A group of democratic senators wrote to Education Secretary Betsy DeVos Tuesday urging her to rescind her decision to reinstate the Accrediting Council for Independent Colleges and Schools (ACICS) in light of the recent closure of the Education Corporation of America—a chain of for-profit institutions the agency oversaw—and “new evidence that reveals substantial erroneous and misleading information” was included in a report about ACICS that led to its reinstatement.
Last month, Devos announced that she had reinstated ACICS—which the former administration stripped of its federal recognition—based on briefs sent to her from ACICS and the senior department official for the Department of Education (ED), Diane Jones. DeVos wrote that she would be doing so on the condition that the agency prove in the next 12 months that it has demonstrated “full compliance” with the two unresolved items on the list of 19 criteria Jones found to be problematic. The outstanding issues included the fact that the agency “could not demonstrate that new training procedures for volunteers, the new Ethics Review Board (ERB), and its data verification regimes were effective,” as well as issues related to protections against “conflicts of interest.”

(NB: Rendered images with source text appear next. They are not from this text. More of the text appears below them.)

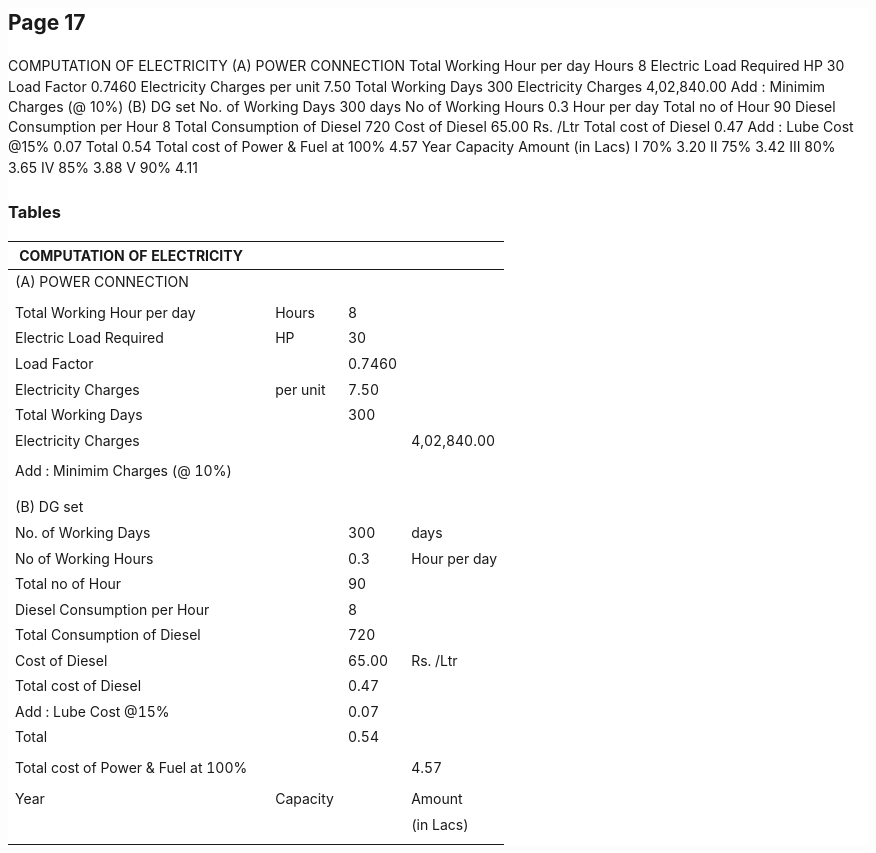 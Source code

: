 
## Page 17

COMPUTATION OF ELECTRICITY (A) POWER CONNECTION Total Working Hour per day Hours 8 Electric Load Required HP 30 Load Factor 0.7460 Electricity Charges per unit 7.50 Total Working Days 300 Electricity Charges 4,02,840.00 Add : Minimim Charges (@ 10%) (B) DG set No. of Working Days 300 days No of Working Hours 0.3 Hour per day Total no of Hour 90 Diesel Consumption per Hour 8 Total Consumption of Diesel 720 Cost of Diesel 65.00 Rs. /Ltr Total cost of Diesel 0.47 Add : Lube Cost @15% 0.07 Total 0.54 Total cost of Power & Fuel at 100% 4.57 Year Capacity Amount (in Lacs) I 70% 3.20 II 75% 3.42 III 80% 3.65 IV 85% 3.88 V 90% 4.11

### Tables

| COMPUTATION OF ELECTRICITY |  |  |  |  |
|---|---|---|---|---|
| (A) POWER CONNECTION |  |  |  |  |
|  |  |  |  |  |
| Total Working Hour per day |  | Hours | 8 |  |
| Electric Load Required |  | HP | 30 |  |
| Load Factor |  |  | 0.7460 |  |
| Electricity Charges |  | per unit | 7.50 |  |
| Total Working Days |  |  | 300 |  |
| Electricity Charges |  |  |  | 4,02,840.00 |
|  |  |  |  |  |
| Add : Minimim Charges (@ 10%) |  |  |  |  |
|  |  |  |  |  |
|  |  |  |  |  |
| (B) DG set |  |  |  |  |
| No. of Working Days |  |  | 300 | days |
| No of Working Hours |  |  | 0.3 | Hour per day |
| Total no of Hour |  |  | 90 |  |
| Diesel Consumption per Hour |  |  | 8 |  |
| Total Consumption of Diesel |  |  | 720 |  |
| Cost of Diesel |  |  | 65.00 | Rs. /Ltr |
| Total cost of Diesel |  |  | 0.47 |  |
| Add : Lube Cost @15% |  |  | 0.07 |  |
| Total |  |  | 0.54 |  |
|  |  |  |  |  |
| Total cost of Power & Fuel at 100% |  |  |  | 4.57 |
|  |  |  |  |  |
| Year |  | Capacity |  | Amount |
|  |  |  |  | (in Lacs) |
|  |  |  |  |  | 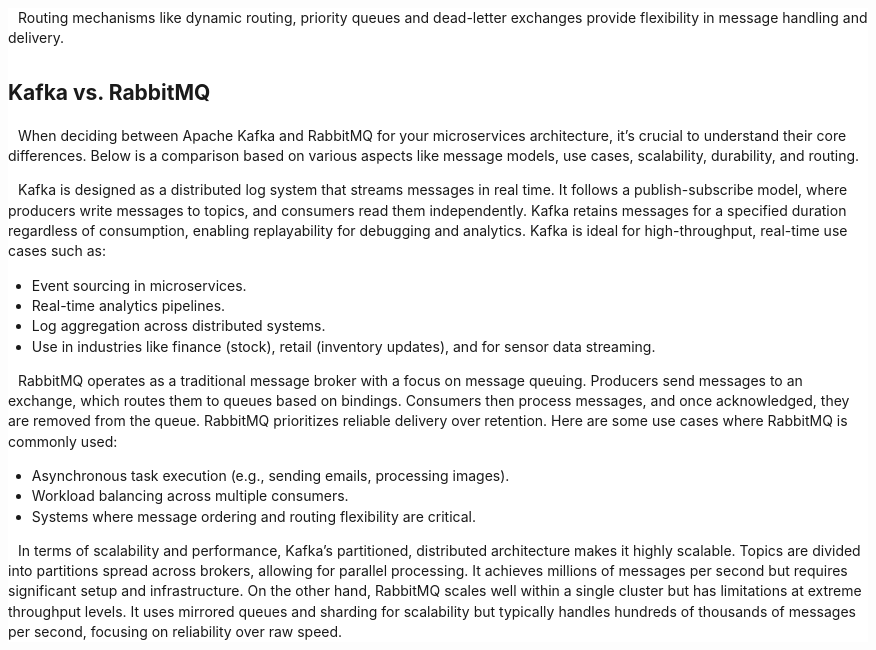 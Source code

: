 <span style="margin-left: 10px;"></span>
Routing mechanisms like dynamic routing, priority queues and dead-letter exchanges provide flexibility in message 
handling and delivery.

## Kafka vs. RabbitMQ

<span style="margin-left: 10px;"></span>
When deciding between Apache Kafka and RabbitMQ for your microservices architecture, it’s crucial to understand their 
core differences. Below is a comparison based on various aspects like message models, use cases, scalability, 
durability, and routing.

<span style="margin-left: 10px;"></span>
Kafka is designed as a distributed log system that streams messages in real time. It follows a publish-subscribe model, 
where producers write messages to topics, and consumers read them independently. Kafka retains messages for a specified 
duration regardless of consumption, enabling replayability for debugging and analytics. Kafka is ideal for 
high-throughput, real-time use cases such as:
- Event sourcing in microservices.
- Real-time analytics pipelines.
- Log aggregation across distributed systems.
- Use in industries like finance (stock), retail (inventory updates), and for sensor data streaming.

<span style="margin-left: 10px;"></span>
RabbitMQ operates as a traditional message broker with a focus on message queuing. Producers send messages to an 
exchange, which routes them to queues based on bindings. Consumers then process messages, and once acknowledged, they 
are removed from the queue. RabbitMQ prioritizes reliable delivery over retention. Here are some use cases 
where RabbitMQ is commonly used:
- Asynchronous task execution (e.g., sending emails, processing images).
- Workload balancing across multiple consumers.
- Systems where message ordering and routing flexibility are critical.

<span style="margin-left: 10px;"></span>
In terms of scalability and performance, Kafka’s partitioned, distributed architecture makes it highly scalable. 
Topics are divided into partitions spread across brokers, allowing for parallel processing. It achieves millions 
of messages per second but requires significant setup and infrastructure. On the other hand, RabbitMQ 
scales well within a single cluster but has limitations at extreme throughput levels. It uses mirrored queues and 
sharding for scalability but typically handles hundreds of thousands of messages per second, focusing on reliability 
over raw speed.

The accrediting agency has pressed to have its status reviewed since losing its federal recognition two years ago. ACICS unsuccessfully appealed ED's initial September 2016 decision, and filed a lawsuit shortly after the final decision in December 2016. In March, a federal judge ruled that former Education Secretary John B. King, Jr.'s "decision making process was flawed," and that King and ED failed to consider all relevant evidence, which the judge said violated part of the Higher Education Act (HEA). In a signed order, DeVos said she would consider the additional evidence ACICS submitted in May 2016 before making a final determination.
In Tuesday’s letter, the senators argued that ACICS did not meet another criterion for reinstatement—as it had not been “‘widely accepted’ by the higher education community.” While Jones reported in September that nine accrediting agencies had written letters in support of ACICS to fulfill this requirement, that information turned out to be false, as many of the agencies reported that they did not send any letters. ED then posted a correction to the report, along with letters from one of the original agencies and four new agencies, and Jones marked ACICS to be in compliance with this criteria.
However, the senators wrote that they have uncovered new evidence that ED “again exaggerated and misstated the level of acceptance and support from these agencies.” They wrote that they contacted the five agencies that supposedly endorsed ACICS and discovered that “four out of five of these agencies carefully avoided asserting support, endorsement, or unequivocal acceptance of ACICS as a peer,” adding that all the agencies said they did not review ACICS’s policies or procedures for making decisions regarding whether to grant an institution accreditation, which is required in order to agree that it is “widely accepted,” according to the senators. Instead, the senators wrote, three agencies told them they had not indicated whether they accepted or rejected ACICS, and only noted that they “recognized ACICS as an institutional accreditor” because it was recognized by the Council for Higher Education Accreditation (CHEA).
In one of the letters the senators received from the Accrediting Council for Occupational Therapy Education (ACOTE), the agency wrote that it “is not in the position to judge if another accrediting agency is ‘widely accepted’ as defined in federal law and regulation.” In another letter from the American Registry of Radiologic Technologists (AART), the group wrote that “AART does not make statements regarding how ‘widely accepted’ a particular accreditor is.”
“These responses directly contradict the Department’s final decision that states that these accrediting agencies widley accept ACICS as a peer,” the senators wrote. “...The Department’s overstatement descredits the entire review and recognition process and casts significant doubt on the conclusion that ACICS has met the other 18 federal criteria.”
The senators asked that DeVos rescind her decision to reinstate ACICS and demand that Jones issue a new report, as well as provide them with information such as all the documents ACICS submitted in the review process and communications between ED and ACICS regarding endorsements from other agencies, among other resources.